With his mother safely out the door, Blaine finished making his breakfast, before sitting at the table to eat. He had little appetite, however, and after twenty minutes of picking at it, he had still only eaten half of it. In the end he gave up and threw the leftovers in the trash. When he had finished cleaning up in the kitchen, he went upstairs intending to get started on his History essay, but found that he couldn't concentrate. For long minutes he stared blankly at the blinking cursor on his screen, unable to make his mind cooperate, and when he pulled out his textbook hoping for some inspiration there, he kept reading the same passage over and over without taking in any meaning at all. Finally admitting defeat, he snapped his laptop shut and put aside the book. He would just have to do the essay later.

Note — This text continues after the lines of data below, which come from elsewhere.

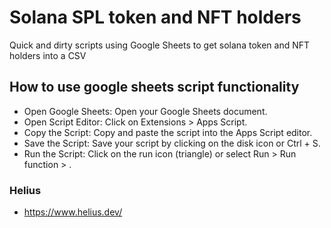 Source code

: # Solana SPL token and NFT holders
Quick and dirty scripts using Google Sheets to get solana token and NFT holders into a CSV

## How to use google sheets script functionality

- Open Google Sheets: Open your Google Sheets document.
- Open Script Editor: Click on Extensions > Apps Script.
- Copy the Script: Copy and paste the script into the Apps Script editor.
- Save the Script: Save your script by clicking on the disk icon or Ctrl + S.
- Run the Script: Click on the run icon (triangle) or select Run > Run function > <scriptname>.

### Helius

- https://www.helius.dev/
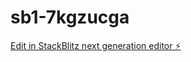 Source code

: # sb1-7kgzucga

[Edit in StackBlitz next generation editor ⚡️](https://stackblitz.com/~/github.com/Onkar86/sb1-7kgzucga) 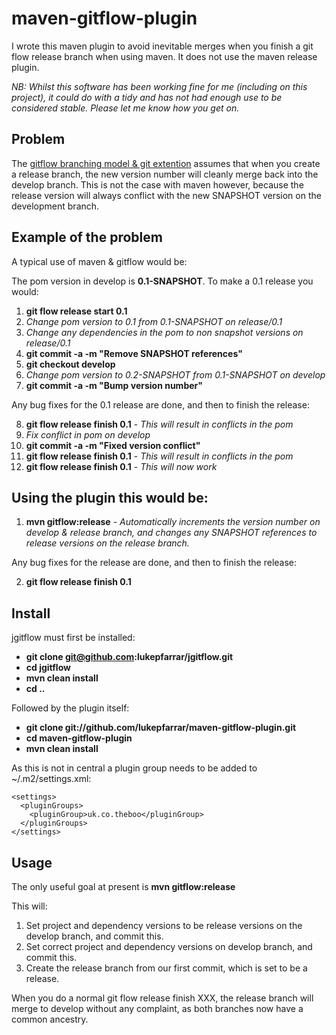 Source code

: 
maven-gitflow-plugin
====================

I wrote this maven plugin to avoid inevitable merges when you finish a git flow release branch
when using maven. It does not use the maven release plugin.

*NB: Whilst this software has been working fine for me (including on this project), it could do with a tidy and has not had enough use 
to be considered stable. Please let me know how you get on.*


Problem
-------

The [gitflow branching model & git extention](http://nvie.com/posts/a-successful-git-branching-model/)
assumes that when you create a release branch, the new version number will cleanly merge back into the develop
branch. This is not the case with maven however, because the release version will always conflict with the new
SNAPSHOT version on the development branch.

Example of the problem
----------------------
A typical use of maven & gitflow would be:

The pom version in develop is **0.1-SNAPSHOT**. To make a 0.1 release you would:

1. **git flow release start 0.1**
2. *Change pom version to 0.1 from 0.1-SNAPSHOT on release/0.1*
3. *Change any dependencies in the pom to non snapshot versions on release/0.1*
4. **git commit -a -m "Remove SNAPSHOT references"**
5. **git checkout develop**
6. *Change pom version to 0.2-SNAPSHOT from 0.1-SNAPSHOT on develop*
7. **git commit -a -m "Bump version number"**

Any bug fixes for the 0.1 release are done, and then to finish the release:
	
8. **git flow release finish 0.1** - *This will result in conflicts in the pom*
9. *Fix conflict in pom on develop*
10. **git commit -a -m "Fixed version conflict"**
11. **git flow release finish 0.1** - *This will result in conflicts in the pom*
12. **git flow release finish 0.1** - *This will now work*

Using the plugin this would be:
-------------------------------
1. **mvn gitflow:release** - *Automatically increments the version number on
develop & release branch, and changes any SNAPSHOT references to release versions
on the release branch.*

Any bug fixes for the release are done, and then to finish the release:

2. **git flow release finish 0.1**

Install
-------

jgitflow must first be installed:

* **git clone git@github.com:lukepfarrar/jgitflow.git**
* **cd jgitflow**
* **mvn clean install**
* **cd ..**

Followed by the plugin itself:

* **git clone git://github.com/lukepfarrar/maven-gitflow-plugin.git**
* **cd maven-gitflow-plugin**
* **mvn clean install**

As this is not in central a plugin group needs to be added to ~/.m2/settings.xml:

    <settings>
      <pluginGroups>
        <pluginGroup>uk.co.theboo</pluginGroup>
      </pluginGroups>
    </settings>

Usage
-----

The only useful goal at present is **mvn gitflow:release**

This will:

1. Set project and dependency versions to be release versions on the develop branch, and commit this.
2. Set correct project and dependency versions on develop branch, and commit this.
3. Create the release branch from our first commit, which is set to be a release.

When you do a normal git flow release finish XXX, the release branch will merge to develop without any
complaint, as both branches now have a common ancestry.

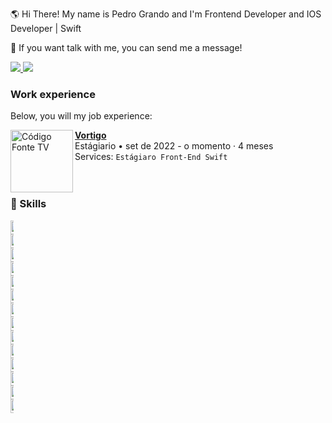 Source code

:
🌎 Hi There! My name is Pedro Grando and I'm Frontend Developer and IOS Developer | Swift

💌 If you want talk with me, you can send me a message!

<p align="left">
  <a href="https://www.instagram.com/grando_03/" alt="Instagram">
    <img src="https://img.shields.io/badge/-Instagram-1C1C1C?style=for-the-badge&logo=Instagram&logoColor=00FFFF&link=https://www.instagram.com/grando_03/"/>
  </a>
  
  <a href="https://www.linkedin.com/in/pedro-grando-299300225/" alt="Linkedin">
    <img src="https://img.shields.io/badge/-Linkedin-1C1C1C?style=for-the-badge&logo=Linkedin&logoColor=00FFFF&link=https://www.linkedin.com/in/pedro-grando-   299300225/"/>
  </a>
</p>

### Work experience
Below, you will my job experience:

[<img align="left" height="100px" width="100px" alt="Código Fonte TV" src="https://avatars.githubusercontent.com/u/99232245?s=200&v=4"/>](https://vortigo.digital)

[**Vortigo**](https://vortigo.digital) \
Estágiario • set de 2022 - o momento · 4 meses \
Services: `Estágiaro Front-End Swift`
<br/>
<br/>
<br/>

### 🦄 Skills
<div style="width:5px; height:10px">
  <img height="22" alt="Swift" src="https://img.shields.io/badge/swift-F54A2A?style=for-the-badge&logo=swift&logoColor=white"/>
  <img height="22" alt="MVC" src="https://img.shields.io/badge/MVC-007ACC?style=for-the-badge&logo=swift&logoColor=white"/>
  <img height="22" alt="MVVM" src="https://img.shields.io/badge/MVVM-9933CC?style=for-the-badge&logo=swift&logoColor=white"/>
  <img height="22" alt="VIP" src="https://img.shields.io/badge/VIP-%23D00000.svg?style=for-the-badge&logo=swift&logoColor=white"/>
  <img height="22" alt="VIPER" src="https://img.shields.io/badge/VIPER-%23F7A41D.svg?style=for-the-badge&logo=swift&logoColor=white"/>
  <img height="22" alt="VIEW CODE" src="https://img.shields.io/badge/VIEW CODE-%23Clojure?style=for-the-badge&logo=swift&logoColor=white"/>
  <img height="22" alt="Git" src="https://img.shields.io/badge/git-%23F05033.svg?style=for-the-badge&logo=git&logoColor=white"/> 
  <img height="22" alt="Azure" src="https://img.shields.io/badge/azure-%230072C6.svg?style=for-the-badge&logo=microsoftazure&logoColor=white"/>
  <img height="22" alt="Github" src="https://img.shields.io/badge/github-%23121011.svg?style=for-the-badge&logo=github&logoColor=white"/> 
  <img height="22" alt="Figma" src="https://img.shields.io/badge/figma-%23F24E1E.svg?style=for-the-badge&logo=figma&logoColor=white"/>
  <img height="22" alt="Swagger" src="https://img.shields.io/badge/-Swagger-%23Clojure?style=for-the-badge&logo=swagger&logoColor=white"/>
  <img height="22" alt="Xcode" src="https://img.shields.io/badge/Xcode-007ACC?style=for-the-badge&logo=Xcode&logoColor=white"/> 
  <img height="22" alt="IOS" src="https://img.shields.io/badge/iOS-000000?style=for-the-badge&logo=ios&logoColor=white"/> 
  <img height="22" alt="Postman" src="https://img.shields.io/badge/Postman-FF6C37?style=for-the-badge&logo=postman&logoColor=white"/> 
</div>
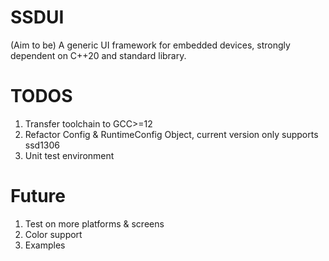 # SSDUI

(Aim to be) A generic UI framework for embedded devices, strongly dependent on C++20 and standard library.

# TODOS

1. Transfer toolchain to GCC>=12
2. Refactor Config & RuntimeConfig Object, current version only supports ssd1306
3. Unit test environment

# Future

1. Test on more platforms & screens
2. Color support
3. Examples
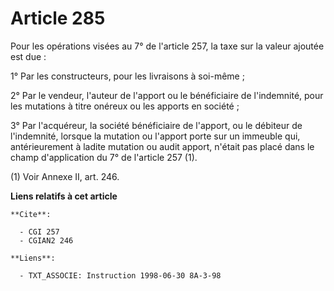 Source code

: # Article 285

Pour les opérations visées au 7° de l'article 257, la taxe sur la valeur ajoutée est due :

1° Par les constructeurs, pour les livraisons à soi-même ;

2° Par le vendeur, l'auteur de l'apport ou le bénéficiaire de l'indemnité, pour les mutations à titre onéreux ou les apports
en société ;

3° Par l'acquéreur, la société bénéficiaire de l'apport, ou le débiteur de l'indemnité, lorsque la mutation ou l'apport porte
sur un immeuble qui, antérieurement à ladite mutation ou audit apport, n'était pas placé dans le champ d'application du 7° de
l'article 257 (1).

(1) Voir Annexe II, art. 246.

**Liens relatifs à cet article**

	**Cite**:

	  - CGI 257
	  - CGIAN2 246

	**Liens**:

	  - TXT_ASSOCIE: Instruction 1998-06-30 8A-3-98
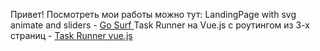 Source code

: Привет! Посмотреть мои работы можно тут:
LandingPage with svg animate and sliders - <a href="https://sweetysweet.github.io/GoSurfe/"> Go Surf </a>
Task Runner на Vue.js с роутингом из 3-х страниц - <a href="https://sweetysweet.github.io/"> Task Runner vue.js </a>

Five minutes of pacing later Blaine went downstairs to the living room and spent a few moments searching the bookshelves before he found what he was looking for. Photo albums – two of them. Dusty and untouched for years. One was labeled with the years 1994-1999, the other with 2000-2006 and both of them bearing the nameAmber crossed over and replaced years later with Blaine. He took both of them upstairs to his bedroom, where he threw himself on the bed and started flicking through the oldest one.

It looked as though he had been a happy enough child, always eager to pose for his father's camera. Blaine ran his fingers over one that showed him riding piggyback on Cooper's shoulders in the back garden of their old house in Columbus. Long, dark pigtails were bouncing in the air, and a delighted smile lit up the small child's face, as though riding around on your brother's shoulders was all one could ever want in life. The short handwritten descriptions that accompanied most of the photos had not been edited since the name change, so this one still read Amber and Cooper. Back garden, summer 1997. Blaine would have been a little over three years old. Why couldn't he have just remained that happy child? Where and how had things gone so horribly wrong that this was what he was now?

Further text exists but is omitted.